Ultrafine and highly light absorbing soot particles have been known to be harmful to human health and a major climate forcer. Understanding the mechanisms of soot formation and developing reliable and robust soot models are essential to design efficient and clean combustion systems. Thermal radiation is often the dominant heat transfer mode in both turbulent and laminar flames and affects soot formation through its influence on temperature. Significant progress has been made in modelling soot formation, thermal radiation transfer, and turbulence radiation interaction in hydrocarbon flames over the last three decades. However, the optically thin approximation has still been used to simplify thermal radiation transfer modelling and turbulence radiation interaction has often been neglected in soot formation modelling without proper justification. In this paper, soot models developed for laminar and laboratory scale turbulent jet diffusion flames, non-gray radiative heat transfer models, and turbulence radiation interaction models are reviewed. The aim of this review is to highlight the importance of thermal radiation heat transfer in both laminar and turbulent diffusion flames and turbulence radiation interaction in turbulent jet diffusion flames. Use of the optically thin approximation is often not justified even in laminar diffusion flames. This is particularly true in diffusion flames at elevated pressures or microgravity.
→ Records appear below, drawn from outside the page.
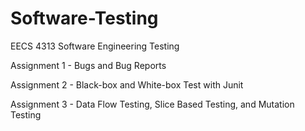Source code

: # Software-Testing
EECS 4313 Software Engineering Testing





Assignment 1 - Bugs and Bug Reports






Assignment 2 - Black-box and White-box Test with Junit







Assignment 3 - Data Flow Testing, Slice Based Testing, and Mutation Testing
Although the prediction of soot in both laminar and turbulent flames is primarily influenced by soot kinetic model, it is also significantly affected by aerosol dynamic model, thermal radiation heat transfer model, and turbulence radiation interaction model. It is important to accurately model soot aerosol dynamics and non-gray thermal radiation transfer in laminar diffusion flames and additionally to adequately model turbulence radiation interaction in turbulent flames for the purpose of validating reaction mechanisms and soot kinetic models.